EXERCISE BRIEF
Report each line of the data that has "section" somewhere in it.

:: MATERIALS PROVIDED ::

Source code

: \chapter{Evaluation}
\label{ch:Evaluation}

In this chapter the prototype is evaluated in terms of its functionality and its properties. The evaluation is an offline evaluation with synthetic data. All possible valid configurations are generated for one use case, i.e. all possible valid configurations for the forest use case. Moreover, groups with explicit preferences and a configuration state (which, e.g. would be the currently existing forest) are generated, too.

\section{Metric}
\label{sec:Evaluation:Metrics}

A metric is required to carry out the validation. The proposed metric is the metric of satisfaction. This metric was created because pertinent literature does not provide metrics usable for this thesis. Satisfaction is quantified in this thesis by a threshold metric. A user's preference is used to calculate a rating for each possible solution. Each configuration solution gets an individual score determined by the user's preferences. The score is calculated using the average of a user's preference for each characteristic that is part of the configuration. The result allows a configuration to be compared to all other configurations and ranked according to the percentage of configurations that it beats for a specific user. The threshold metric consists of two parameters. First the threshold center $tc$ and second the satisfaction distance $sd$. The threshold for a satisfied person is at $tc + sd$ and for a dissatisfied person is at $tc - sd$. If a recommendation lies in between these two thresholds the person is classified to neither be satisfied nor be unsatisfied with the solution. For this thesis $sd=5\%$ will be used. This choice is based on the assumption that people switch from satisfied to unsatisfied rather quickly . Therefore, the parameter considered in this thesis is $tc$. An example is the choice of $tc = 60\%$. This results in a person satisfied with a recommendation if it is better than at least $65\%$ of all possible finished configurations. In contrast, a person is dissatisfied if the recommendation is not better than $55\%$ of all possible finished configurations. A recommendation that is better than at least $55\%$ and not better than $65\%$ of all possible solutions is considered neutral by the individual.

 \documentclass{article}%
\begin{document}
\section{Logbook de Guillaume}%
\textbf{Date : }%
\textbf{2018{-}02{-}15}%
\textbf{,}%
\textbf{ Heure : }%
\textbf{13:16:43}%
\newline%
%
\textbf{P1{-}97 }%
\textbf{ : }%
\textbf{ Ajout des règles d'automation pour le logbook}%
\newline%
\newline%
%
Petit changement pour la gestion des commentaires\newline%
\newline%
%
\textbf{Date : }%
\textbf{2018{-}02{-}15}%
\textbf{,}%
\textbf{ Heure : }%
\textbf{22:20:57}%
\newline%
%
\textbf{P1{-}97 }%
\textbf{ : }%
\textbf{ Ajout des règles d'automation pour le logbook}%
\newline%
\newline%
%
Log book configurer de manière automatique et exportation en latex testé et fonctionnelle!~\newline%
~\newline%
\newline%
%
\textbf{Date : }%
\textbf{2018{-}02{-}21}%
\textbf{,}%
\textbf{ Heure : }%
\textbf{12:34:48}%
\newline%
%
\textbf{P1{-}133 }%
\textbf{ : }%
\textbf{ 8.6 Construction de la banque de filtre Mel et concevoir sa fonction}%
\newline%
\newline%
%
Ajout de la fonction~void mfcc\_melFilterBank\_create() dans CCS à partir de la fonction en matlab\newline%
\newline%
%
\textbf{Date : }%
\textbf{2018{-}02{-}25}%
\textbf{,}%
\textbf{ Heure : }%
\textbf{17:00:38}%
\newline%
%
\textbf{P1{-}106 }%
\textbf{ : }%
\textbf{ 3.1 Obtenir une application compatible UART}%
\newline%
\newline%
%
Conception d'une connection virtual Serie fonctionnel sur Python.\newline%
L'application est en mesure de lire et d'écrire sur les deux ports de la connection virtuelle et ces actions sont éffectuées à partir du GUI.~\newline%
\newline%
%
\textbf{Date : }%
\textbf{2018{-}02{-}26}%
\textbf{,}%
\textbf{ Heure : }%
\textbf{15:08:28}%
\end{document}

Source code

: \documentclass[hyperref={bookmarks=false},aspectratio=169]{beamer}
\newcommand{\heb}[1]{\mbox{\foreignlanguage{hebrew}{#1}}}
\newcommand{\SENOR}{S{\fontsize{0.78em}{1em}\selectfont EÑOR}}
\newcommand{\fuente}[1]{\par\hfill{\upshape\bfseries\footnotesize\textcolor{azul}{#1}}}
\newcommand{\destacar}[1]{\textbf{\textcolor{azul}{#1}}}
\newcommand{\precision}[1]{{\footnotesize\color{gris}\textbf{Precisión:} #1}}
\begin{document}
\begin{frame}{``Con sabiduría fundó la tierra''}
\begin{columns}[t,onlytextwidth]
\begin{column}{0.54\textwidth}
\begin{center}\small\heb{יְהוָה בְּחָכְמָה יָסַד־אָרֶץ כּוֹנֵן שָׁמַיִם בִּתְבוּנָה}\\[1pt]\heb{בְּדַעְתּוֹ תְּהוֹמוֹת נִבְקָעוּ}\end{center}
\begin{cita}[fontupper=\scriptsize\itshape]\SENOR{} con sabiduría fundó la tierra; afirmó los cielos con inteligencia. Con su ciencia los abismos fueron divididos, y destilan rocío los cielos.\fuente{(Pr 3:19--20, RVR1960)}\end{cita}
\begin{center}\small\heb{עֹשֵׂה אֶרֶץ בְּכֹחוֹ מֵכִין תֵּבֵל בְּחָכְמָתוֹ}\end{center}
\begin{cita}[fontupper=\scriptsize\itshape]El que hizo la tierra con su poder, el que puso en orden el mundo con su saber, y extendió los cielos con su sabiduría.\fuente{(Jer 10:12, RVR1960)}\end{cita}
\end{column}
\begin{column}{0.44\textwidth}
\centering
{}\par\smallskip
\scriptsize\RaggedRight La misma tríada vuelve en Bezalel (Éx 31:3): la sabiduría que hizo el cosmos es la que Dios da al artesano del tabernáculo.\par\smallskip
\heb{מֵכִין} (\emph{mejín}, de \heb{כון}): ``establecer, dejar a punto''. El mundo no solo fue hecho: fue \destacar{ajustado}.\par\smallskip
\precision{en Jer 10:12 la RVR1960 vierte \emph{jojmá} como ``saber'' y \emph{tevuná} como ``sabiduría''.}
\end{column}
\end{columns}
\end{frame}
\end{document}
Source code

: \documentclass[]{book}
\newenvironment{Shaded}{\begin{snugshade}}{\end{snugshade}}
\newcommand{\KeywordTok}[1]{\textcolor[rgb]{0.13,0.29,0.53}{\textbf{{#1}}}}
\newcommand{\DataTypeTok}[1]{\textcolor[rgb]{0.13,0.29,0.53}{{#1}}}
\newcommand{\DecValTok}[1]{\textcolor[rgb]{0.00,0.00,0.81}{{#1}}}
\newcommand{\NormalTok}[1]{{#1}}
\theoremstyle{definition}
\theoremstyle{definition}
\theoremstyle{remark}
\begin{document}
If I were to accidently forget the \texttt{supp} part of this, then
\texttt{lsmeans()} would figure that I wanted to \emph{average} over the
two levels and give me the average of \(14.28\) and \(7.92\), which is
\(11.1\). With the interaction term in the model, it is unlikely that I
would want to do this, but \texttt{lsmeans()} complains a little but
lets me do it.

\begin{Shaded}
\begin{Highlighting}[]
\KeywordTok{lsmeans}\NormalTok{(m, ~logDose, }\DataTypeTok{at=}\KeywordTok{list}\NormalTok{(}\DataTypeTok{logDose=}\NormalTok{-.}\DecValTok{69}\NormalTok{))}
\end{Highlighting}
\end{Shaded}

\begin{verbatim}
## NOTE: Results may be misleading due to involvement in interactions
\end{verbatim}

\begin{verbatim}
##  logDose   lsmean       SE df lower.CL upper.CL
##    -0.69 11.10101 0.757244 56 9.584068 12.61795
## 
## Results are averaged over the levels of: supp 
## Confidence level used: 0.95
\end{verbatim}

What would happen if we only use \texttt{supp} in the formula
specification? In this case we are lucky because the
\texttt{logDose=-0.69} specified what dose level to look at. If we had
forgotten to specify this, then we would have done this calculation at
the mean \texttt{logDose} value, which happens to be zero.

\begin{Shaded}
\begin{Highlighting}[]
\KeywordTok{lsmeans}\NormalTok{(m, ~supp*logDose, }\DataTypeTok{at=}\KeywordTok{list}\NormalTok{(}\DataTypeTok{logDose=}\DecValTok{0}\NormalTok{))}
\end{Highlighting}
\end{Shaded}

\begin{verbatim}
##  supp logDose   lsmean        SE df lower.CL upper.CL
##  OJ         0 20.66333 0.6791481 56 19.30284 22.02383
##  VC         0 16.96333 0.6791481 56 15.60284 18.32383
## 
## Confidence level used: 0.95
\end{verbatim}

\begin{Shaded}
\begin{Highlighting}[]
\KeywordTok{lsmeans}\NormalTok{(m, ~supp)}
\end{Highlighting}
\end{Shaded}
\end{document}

:::

EXERCISE RESULT
\section{Metric}
\section{Logbook de Guillaume}%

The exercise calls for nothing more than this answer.